Thursday, December 16, 2004

Standards for Adjusters

Maybe it was there all the time; or maybe it just popped up on the web.

Either way, there is on-line at the Citizens Property Insurance web site a document titled the CITIZENS/NFIP COMBINED WIND/FLOOD STANDARDS AND PROCEDURES.

[Web Note: If, like many, you sometimes have trouble viewing successive .pdf documents in your browser, try right-clicking on the link, choose "open in a new window" and in the next screen select "download" to save to your hard drive, then view the document off-line.]

It is a must-read for anyone who's wondering if their adjuster knows what he's doing or is treating them fairly -- although I have some cautions you should read (below) before you assume too much.

Essentially, these "standards and procedures" describe the minimum professional duties an adjuster must perform when adjusting property loss claims for both Wind and Flood. It covers the waterfront, so to speak, from first contact with the insured to how the adjuster submits his receipts to be paid.

More importantly, the manual, in effect, describes minimum standards that Florida insurance adjusters must obey as they inspect property for damage, record their observations, report those observations, calculate the monetary losses, etc. etc. The standards are fairly specific, too. They range from minutae like "Photographs must be mounted, no more than two to a page" when compiling a report -- to hugely important standards of professionalism such as,
"The SAP adjuster is required to make immediate insured contact by phone within 24 hours... ."
and --
"The adjuster will determine what, if any, temporary repairs have been made or are necessary to protect the property from further damage. The reasonable costs of temporary repairs that mitigate damage are a proper item of the claim... ."
Another that may be a favorite for some is --
"A maximum amount of 20% of the building estimate is available to the insured for the overhead and profit of a general contractor [emphasis in original] employed to oversee the repair of the insured’s property."
There are a great many more like that. The practice areas covered are listed in the table of contents. They include such timely subjects for Pensacolians, among others, as --
and so on.

I'm not going to list all of the standards here. The document runs to 23 pages. Instead, you should download and save a copy for yourself by clicking here while the manual is still accessible on the Internet.


Be aware of a three caveats. First, embedded in the document itself is some indication it was last updated on September 9, 2002 -- more than two years ago. That doesn't mean this isn't the most up-to-date "SAP" manual Citizens has produced. But it is possible it has been revised or updated.
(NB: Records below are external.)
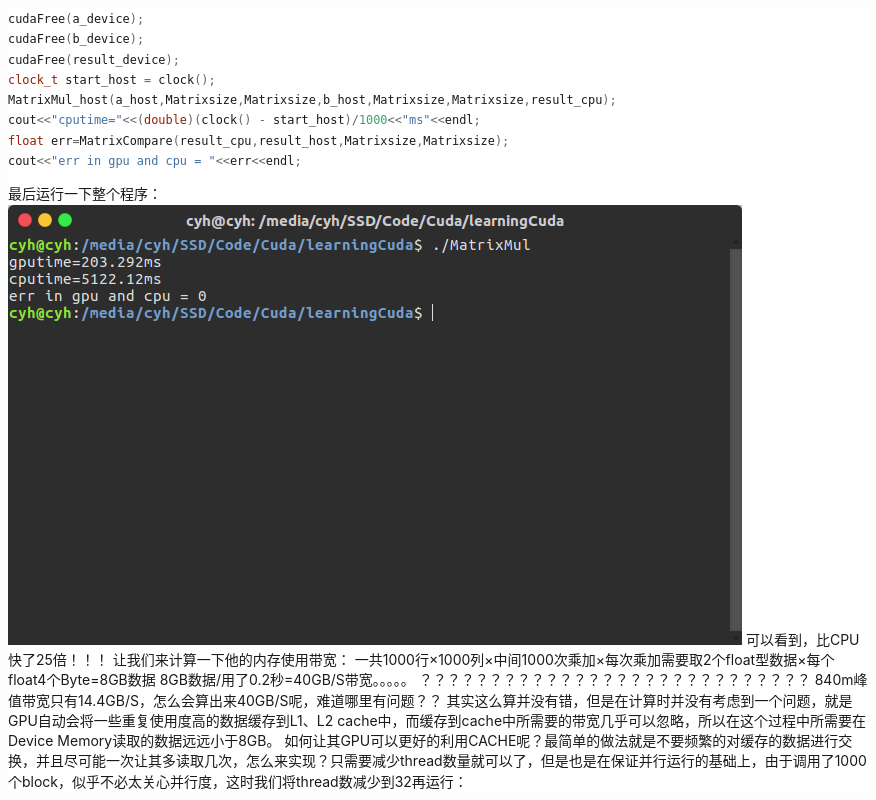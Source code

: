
 ```cpp
cudaFree(a_device);
cudaFree(b_device);
cudaFree(result_device);
clock_t start_host = clock();
MatrixMul_host(a_host,Matrixsize,Matrixsize,b_host,Matrixsize,Matrixsize,result_cpu);
cout<<"cputime="<<(double)(clock() - start_host)/1000<<"ms"<<endl;
float err=MatrixCompare(result_cpu,result_host,Matrixsize,Matrixsize);
cout<<"err in gpu and cpu = "<<err<<endl;
```
最后运行一下整个程序：
![](./24.png)
可以看到，比CPU快了25倍！！！
让我们来计算一下他的内存使用带宽：
一共1000行×1000列×中间1000次乘加×每次乘加需要取2个float型数据×每个float4个Byte=8GB数据
8GB数据/用了0.2秒=40GB/S带宽。。。。。
？？？？？？？？？？？？？？？？？？？？？？？？？？？？
840m峰值带宽只有14.4GB/S，怎么会算出来40GB/S呢，难道哪里有问题？？
其实这么算并没有错，但是在计算时并没有考虑到一个问题，就是GPU自动会将一些重复使用度高的数据缓存到L1、L2 cache中，而缓存到cache中所需要的带宽几乎可以忽略，所以在这个过程中所需要在Device Memory读取的数据远远小于8GB。
如何让其GPU可以更好的利用CACHE呢？最简单的做法就是不要频繁的对缓存的数据进行交换，并且尽可能一次让其多读取几次，怎么来实现？只需要减少thread数量就可以了，但是也是在保证并行运行的基础上，由于调用了1000个block，似乎不必太关心并行度，这时我们将thread数减少到32再运行：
Second, after spending a few minutes on the Citizens Property Insurance web site I couldn't find a more current manual. But that doesn't mean there isn't one. Maybe it's buried somewhere in Citizens' Adjuster Training Library and I overlooked it. Or, maybe there is a newer version of the manual and Citizens just doesn't want to publish it on the web.

Third, indications are that the Google robot that scans the web came across this document yesterday, December 15. That doesn't mean a whole lot, except that Google's amazing technology found it there yesterday, I saw it today, and maybe it still will be there tomorrow -- and maybe not.

My guess is that the "Standards and Procedures" for hurricane loss adjusters is not a document Citizens would want hurricane victims to know about or to have access to. It tells us too much.

That's why you should snag a copy while you can.

1 comment:

Beach Blogger said...

I've had a couple of emails from readers who report experiencing problems with the link to the document on the Citizens Insurance Co. web site. This is a chronic problem with all versions of Adobe Acrobat Reader, especially for those using the Windows XP operating system.

The problem usually occurs when you are trying to view a "pdf" document after you've already seen an earlier .pdf document. Generally, there is no problem if this is the first pdf document you've tried to read after turning on your computer. It randomly occurs only when you are trying to read a second, or successive, Adobe Acrobat (.pdf) files.

There are a number of work-arounds which you can use, but no easy or reliable "fix." Adobe offers three alternative solutions here. But reports are the newer Adobe Acrobat Reader program in fact does not solve the problem, either.

For semi-advanced users, there is another work-around. You can open "Program Manager" (CNTRL-ALT-DEL) and "end process" for all running "AcroRd32.exe" files. The new file you want to see will then open easily.